The judgment that blocks some people from even talking to me is that they conduct their relationships from the perspective of being an entity un to themselves and they have several partners outside of that. Our relationship is based on "we" are the entity. Does that make sense? I would not want to be an entity on my own with partners. It sounds lonely and sad to me.

It's great that you're finding what works for you. However, it might be worth considering that others who are in more fluid or free relationships might also perceiving tacit judgment from you in how you're choosing to frame it. I'm not specifically referring to you here. I often see such things framed as "I would rather have depth and quality than quantity," implying that those who are in relationships that are more fluid can't have the same emotional connection or depth than other kinds of relationships.

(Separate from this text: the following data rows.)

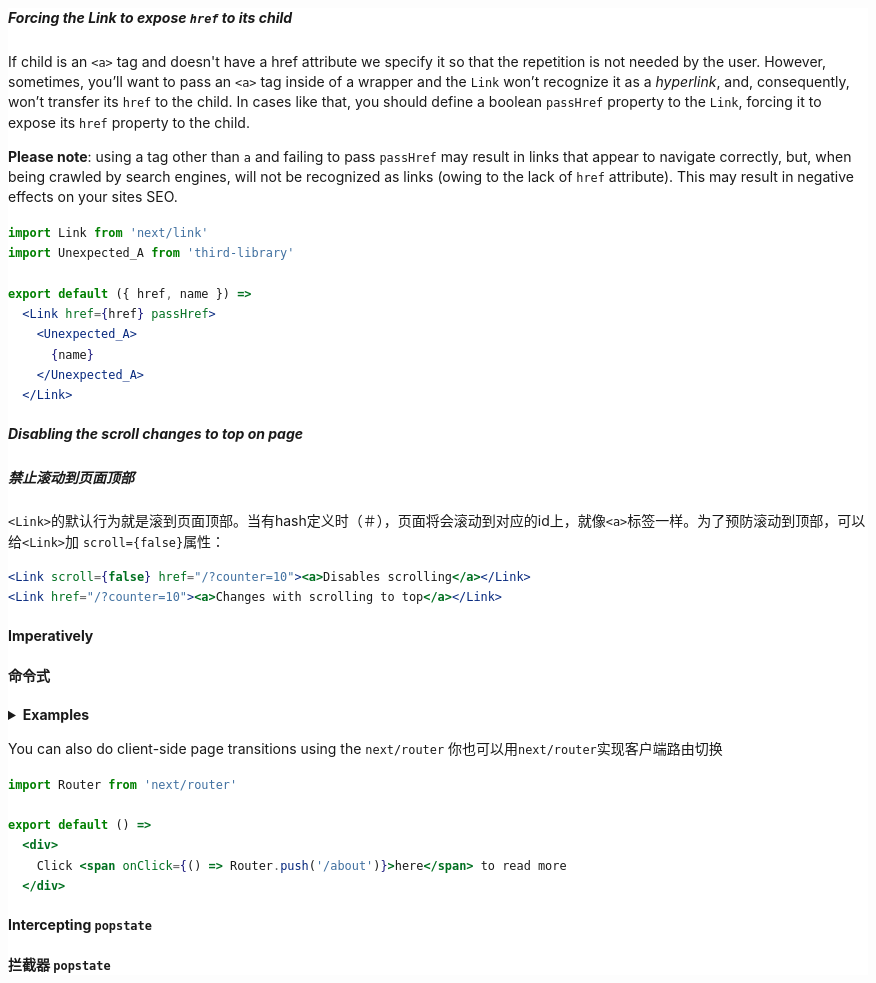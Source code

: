 ##### Forcing the Link to expose `href` to its child

If child is an `<a>` tag and doesn't have a href attribute we specify it so that the repetition is not needed by the user. However, sometimes, you’ll want to pass an `<a>` tag inside of a wrapper and the `Link` won’t recognize it as a *hyperlink*, and, consequently, won’t transfer its `href` to the child. In cases like that, you should define a boolean `passHref` property to the `Link`, forcing it to expose its `href` property to the child.

**Please note**: using a tag other than `a` and failing to pass `passHref` may result in links that appear to navigate correctly, but, when being crawled by search engines, will not be recognized as links (owing to the lack of `href` attribute). This may result in negative effects on your sites SEO.

```jsx
import Link from 'next/link'
import Unexpected_A from 'third-library'

export default ({ href, name }) =>
  <Link href={href} passHref>
    <Unexpected_A>
      {name}
    </Unexpected_A>
  </Link>
```

##### Disabling the scroll changes to top on page
##### 禁止滚动到页面顶部

`<Link>`的默认行为就是滚到页面顶部。当有hash定义时（＃），页面将会滚动到对应的id上，就像`<a>`标签一样。为了预防滚动到顶部，可以给`<Link>`加
`scroll={false}`属性：

```jsx
<Link scroll={false} href="/?counter=10"><a>Disables scrolling</a></Link>
<Link href="/?counter=10"><a>Changes with scrolling to top</a></Link>
```

#### Imperatively
#### 命令式

<p><details><summary><b>Examples</b></summary></details></p>

You can also do client-side page transitions using the `next/router`
你也可以用`next/router`实现客户端路由切换


```jsx
import Router from 'next/router'

export default () =>
  <div>
    Click <span onClick={() => Router.push('/about')}>here</span> to read more
  </div>
```

#### Intercepting `popstate`
#### 拦截器 `popstate`
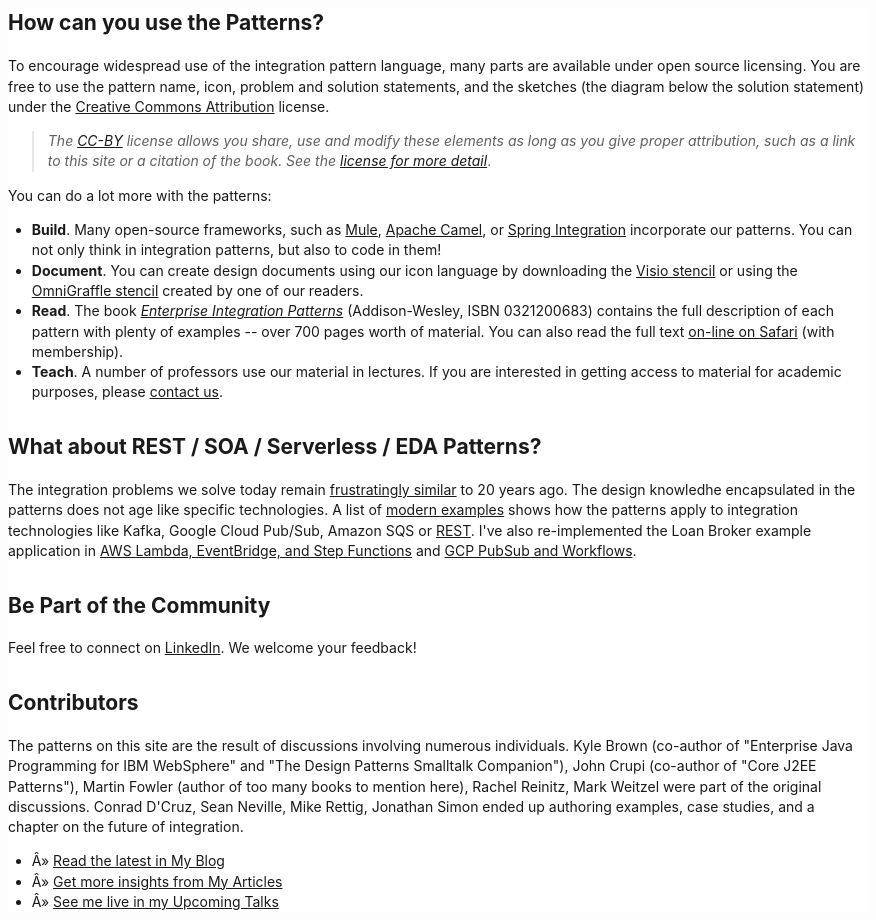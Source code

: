 
How can you use the Patterns?
-----------------------------

To encourage widespread use of the integration pattern language, many parts are available under open source licensing. You are free to use the pattern name, icon, problem and solution statements, and the sketches (the diagram below the solution statement) under the [Creative Commons Attribution](http://creativecommons.org/licenses/by/4.0/) license.

> *The [CC-BY](https://creativecommons.org/licenses/by/4.0/) license allows you share, use and modify these elements as long as you give proper attribution, such as a link to this site or a citation of the book. See the [license for more detail](https://creativecommons.org/licenses/by/4.0/)*.

You can do a lot more with the patterns:

* **Build**. Many open-source frameworks, such as [Mule](http://mule.codehaus.org/display/MULE/Architecture+Guide), [Apache Camel](http://activemq.apache.org/camel/), or [Spring Integration](http://projects.spring.io/spring-integration/) incorporate our patterns. You can not only think in integration patterns, but also to code in them!
* **Document**. You can create design documents using our icon language by downloading the [Visio stencil](downloads.html) or using the [OmniGraffle stencil](http://www.graffletopia.com/stencils/137) created by one of our readers.
* **Read**. The book [*Enterprise Integration Patterns*](http://amazon.com/o/asin/0321200683/ref=nosim/enterpriseint-20) (Addison-Wesley, ISBN 0321200683) contains the full description of each pattern with plenty of examples -- over 700 pages worth of material. You can also read the full text [on-line on Safari](http://safari.informit.com/0321200683) (with membership).
* **Teach**. A number of professors use our material in lectures. If you are interested in getting access to material for academic purposes, please [contact us](gregor.html).

What about REST / SOA / Serverless / EDA Patterns?
--------------------------------------------------

The integration problems we solve today remain [frustratingly similar](/ramblings/81_restconversation.html) to 20 years ago. The design knowledhe encapsulated in the patterns does not age like specific technologies. A list of [modern examples](/ramblings/eip1_examples_updated.html) shows how the patterns apply to integration technologies like Kafka, Google Cloud Pub/Sub, Amazon SQS or [REST](/ramblings/81_restconversation.html). I've also re-implemented the Loan Broker example application in [AWS Lambda, EventBridge, and Step Functions](/ramblings/loanbroker_stepfunctions.html) and [GCP PubSub and Workflows](/ramblings/loanbroker_gcp_workflows.html).

Be Part of the Community
------------------------

Feel free to connect on [LinkedIn](https://www.linkedin.com/in/ghohpe). We welcome your feedback!

Contributors
------------

The patterns on this site are the result of discussions involving numerous individuals. Kyle Brown (co-author of "Enterprise Java Programming for IBM WebSphere" and "The Design Patterns Smalltalk Companion"), John Crupi (co-author of "Core J2EE Patterns"), Martin Fowler (author of too many books to mention here), Rachel Reinitz, Mark Weitzel were part of the original discussions. Conrad D'Cruz, Sean Neville, Mike Rettig, Jonathan Simon ended up authoring examples, case studies, and a chapter on the future of integration.

* Â» [Read the latest in My Blog](/ramblings)
* Â» [Get more insights from My Articles](/articles.html)
* Â» [See me live in my Upcoming Talks](/talks)
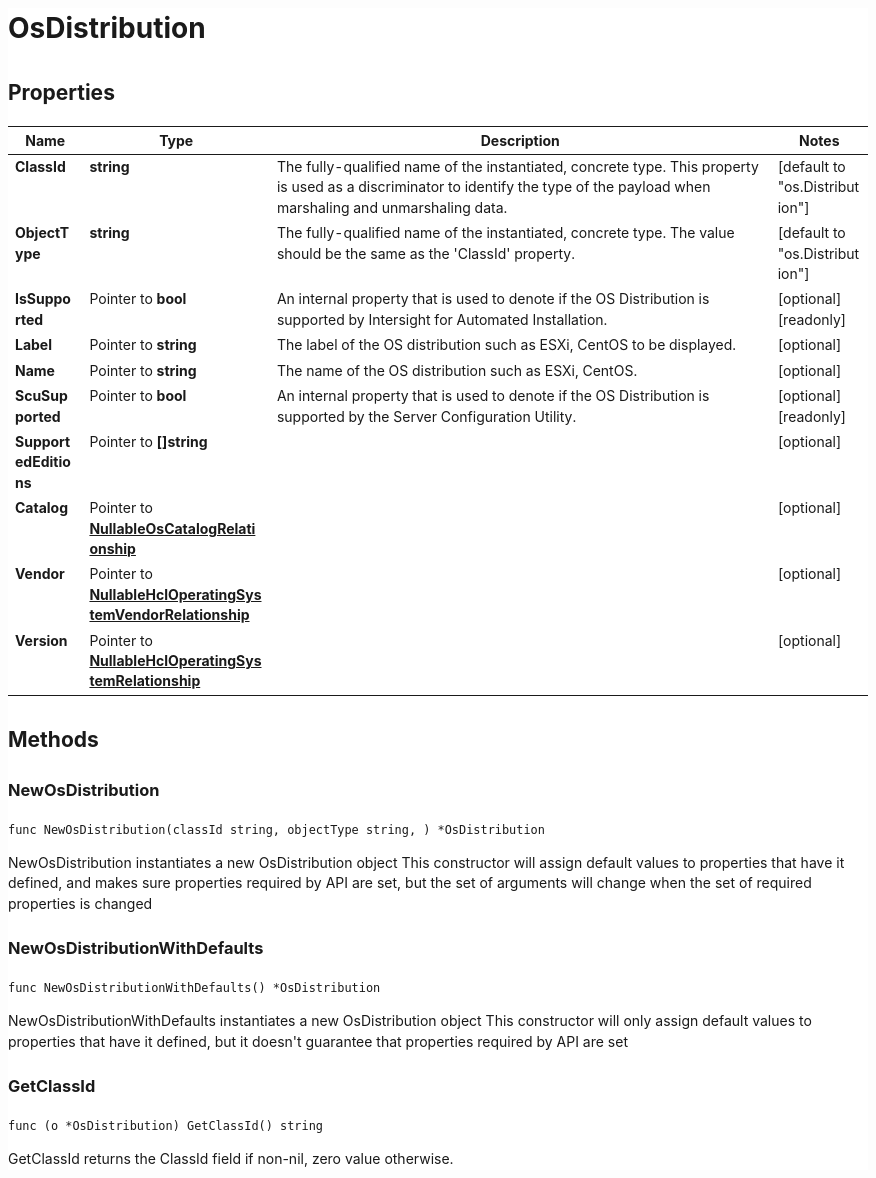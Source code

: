 # OsDistribution

## Properties

Name | Type | Description | Notes
------------ | ------------- | ------------- | -------------
**ClassId** | **string** | The fully-qualified name of the instantiated, concrete type. This property is used as a discriminator to identify the type of the payload when marshaling and unmarshaling data. | [default to "os.Distribution"]
**ObjectType** | **string** | The fully-qualified name of the instantiated, concrete type. The value should be the same as the &#39;ClassId&#39; property. | [default to "os.Distribution"]
**IsSupported** | Pointer to **bool** | An internal property that is used to denote if the OS Distribution is supported by Intersight for Automated Installation. | [optional] [readonly] 
**Label** | Pointer to **string** | The label of the OS distribution such as ESXi, CentOS to be displayed. | [optional] 
**Name** | Pointer to **string** | The name of the OS distribution such as ESXi, CentOS. | [optional] 
**ScuSupported** | Pointer to **bool** | An internal property that is used to denote if the OS Distribution is supported by the Server Configuration Utility. | [optional] [readonly] 
**SupportedEditions** | Pointer to **[]string** |  | [optional] 
**Catalog** | Pointer to [**NullableOsCatalogRelationship**](OsCatalogRelationship.md) |  | [optional] 
**Vendor** | Pointer to [**NullableHclOperatingSystemVendorRelationship**](HclOperatingSystemVendorRelationship.md) |  | [optional] 
**Version** | Pointer to [**NullableHclOperatingSystemRelationship**](HclOperatingSystemRelationship.md) |  | [optional] 

## Methods

### NewOsDistribution

`func NewOsDistribution(classId string, objectType string, ) *OsDistribution`

NewOsDistribution instantiates a new OsDistribution object
This constructor will assign default values to properties that have it defined,
and makes sure properties required by API are set, but the set of arguments
will change when the set of required properties is changed

### NewOsDistributionWithDefaults

`func NewOsDistributionWithDefaults() *OsDistribution`

NewOsDistributionWithDefaults instantiates a new OsDistribution object
This constructor will only assign default values to properties that have it defined,
but it doesn't guarantee that properties required by API are set

### GetClassId

`func (o *OsDistribution) GetClassId() string`

GetClassId returns the ClassId field if non-nil, zero value otherwise.
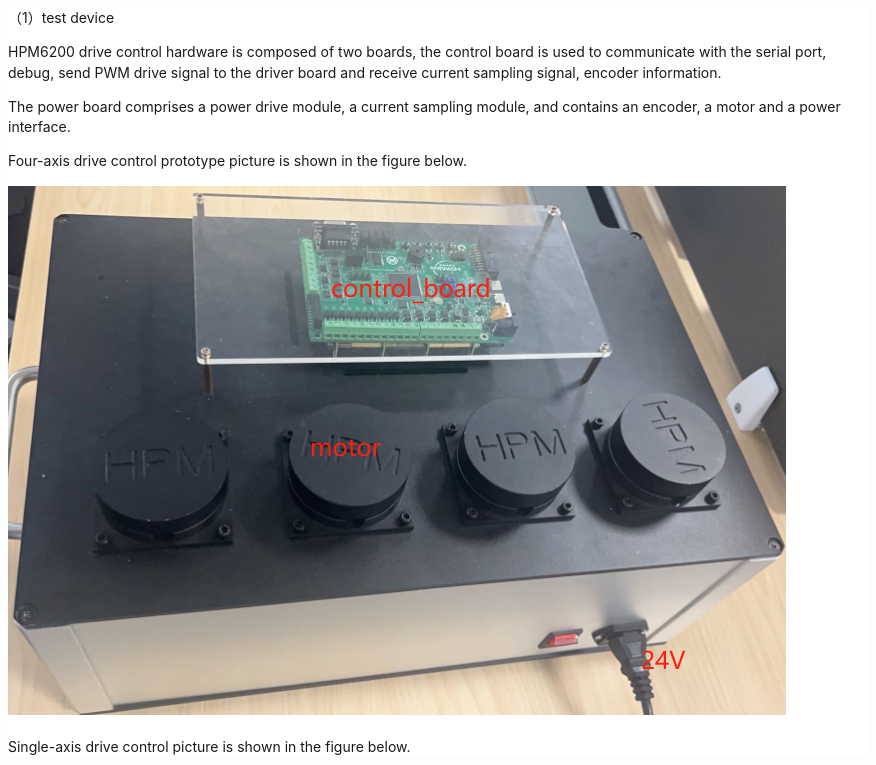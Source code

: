 （1）test device

HPM6200 drive control hardware is composed of two boards, the control board is used to communicate with the serial port, debug, send PWM drive signal to the driver board and receive current sampling signal, encoder information.

The power board comprises a power drive module, a current sampling module, and contains an encoder, a motor and a power interface. 

Four-axis drive control prototype picture is shown in the figure below.

![four_motor](doc/api/assets/four_motor_en.png)

Single-axis drive control picture is shown in the figure below.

The same can be said for perceiving how others regard their own entity within the relationship, whether it be "I" or "we". Those kinds of perceptions from outside the people experiencing it are often inaccurate and don't do justice to the personal experience of those in it. If someone said that I'm just not at the point where I can understand the "we" entity because of how my relationships are at the moment, I'd definitely be calling out those assumptions. Simply because our state of "we" looks different than your state of "we" doesn't mean we're not in a state of "we." (This is a general "your," not a specific person.)

Saying things like "it would be lonely and sad for me" could suggest to someone who hears it that you see them as lonely and sad people for having that experience, when they may not be. This is a natural thing that happens when we start comparing our own experiences to other people's experiences. This is also why I dislike poly communities that declare certain people more "advanced" at poly because of their relationship styles than other people. I've seen such tacit judgments happen on this board fairly often.

It's definitely not ok to be judged for living the life that's right for you and if I was around while that was happening, I'd be calling that out, but I would also consider that while it may be in defense of the judgements you're feeling, you may be offering the same tacit judgments to people who are also living the life that's right for them.